▶ _WORK ITEM_: Leaving the pictures aside, transcribe every line below exactly.

##### GIVEN RECORDS #####

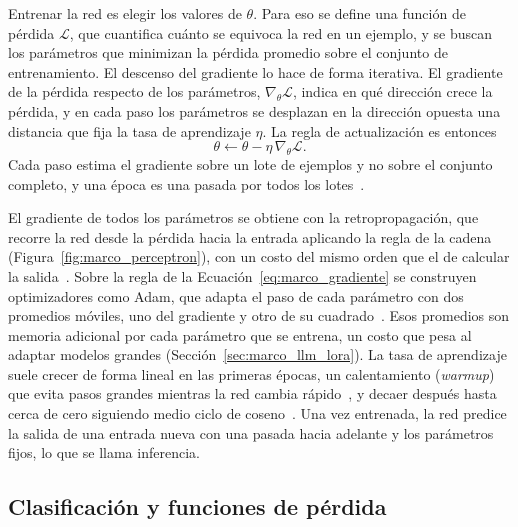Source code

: Entrenar la red es elegir los valores de $\theta$. Para eso se define una función de pérdida $\mathcal{L}$, que
cuantifica cuánto se equivoca la red en un ejemplo, y se buscan los parámetros que minimizan la pérdida promedio
sobre el conjunto de entrenamiento. El descenso del gradiente lo hace de forma iterativa. El gradiente de la
pérdida respecto de los parámetros, $\nabla_{\theta} \mathcal{L}$, indica en qué dirección crece la pérdida, y
en cada paso los parámetros se desplazan en la dirección opuesta una distancia que fija la tasa de aprendizaje
$\eta$. La regla de actualización es entonces
\begin{equation}
    \theta \leftarrow \theta - \eta \, \nabla_{\theta} \mathcal{L}.
    \label{eq:marco_gradiente}
\end{equation}
Cada paso estima el gradiente sobre un lote de ejemplos y no sobre el conjunto completo, y una época es una
pasada por todos los lotes~\cite{goodfellow2016deep}.

El gradiente de todos los parámetros se obtiene con la retropropagación, que recorre la red desde la pérdida
hacia la entrada aplicando la regla de la cadena (Figura~\ref{fig:marco_perceptron}), con un costo del mismo orden que el de calcular la
salida~\cite{rumelhart1986learning}. Sobre la regla de la Ecuación~\ref{eq:marco_gradiente} se construyen
optimizadores como Adam, que adapta el paso de cada parámetro con dos promedios móviles, uno del gradiente y
otro de su cuadrado~\cite{kingma2015adam}. Esos promedios son memoria adicional por cada parámetro que se
entrena, un costo que pesa al adaptar modelos grandes (Sección~\ref{sec:marco_llm_lora}). La tasa de
aprendizaje suele crecer de forma lineal en las primeras épocas, un calentamiento (\emph{warmup}) que evita
pasos grandes mientras la red cambia rápido~\cite{goyal2017accurate}, y decaer después hasta cerca de cero
siguiendo medio ciclo de coseno~\cite{loshchilov2017sgdr}. Una vez entrenada, la red predice la salida de una
entrada nueva con una pasada hacia adelante y los parámetros fijos, lo que se llama inferencia.



\subsection{Clasificación y funciones de pérdida}
\label{sec:marco_softmax}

#####

▶ _COMPLETED EXERCISE_:
Source code

: Entrenar la red es elegir los valores de $\theta$. Para eso se define una función de pérdida $\mathcal{L}$, que
cuantifica cuánto se equivoca la red en un ejemplo, y se buscan los parámetros que minimizan la pérdida promedio
sobre el conjunto de entrenamiento. El descenso del gradiente lo hace de forma iterativa. El gradiente de la
pérdida respecto de los parámetros, $\nabla_{\theta} \mathcal{L}$, indica en qué dirección crece la pérdida, y
en cada paso los parámetros se desplazan en la dirección opuesta una distancia que fija la tasa de aprendizaje
$\eta$. La regla de actualización es entonces
\begin{equation}
    \theta \leftarrow \theta - \eta \, \nabla_{\theta} \mathcal{L}.
    \label{eq:marco_gradiente}
\end{equation}
Cada paso estima el gradiente sobre un lote de ejemplos y no sobre el conjunto completo, y una época es una
pasada por todos los lotes~\cite{goodfellow2016deep}.

El gradiente de todos los parámetros se obtiene con la retropropagación, que recorre la red desde la pérdida
hacia la entrada aplicando la regla de la cadena (Figura~\ref{fig:marco_perceptron}), con un costo del mismo orden que el de calcular la
salida~\cite{rumelhart1986learning}. Sobre la regla de la Ecuación~\ref{eq:marco_gradiente} se construyen
optimizadores como Adam, que adapta el paso de cada parámetro con dos promedios móviles, uno del gradiente y
otro de su cuadrado~\cite{kingma2015adam}. Esos promedios son memoria adicional por cada parámetro que se
entrena, un costo que pesa al adaptar modelos grandes (Sección~\ref{sec:marco_llm_lora}). La tasa de
aprendizaje suele crecer de forma lineal en las primeras épocas, un calentamiento (\emph{warmup}) que evita
pasos grandes mientras la red cambia rápido~\cite{goyal2017accurate}, y decaer después hasta cerca de cero
siguiendo medio ciclo de coseno~\cite{loshchilov2017sgdr}. Una vez entrenada, la red predice la salida de una
entrada nueva con una pasada hacia adelante y los parámetros fijos, lo que se llama inferencia.



\subsection{Clasificación y funciones de pérdida}
\label{sec:marco_softmax}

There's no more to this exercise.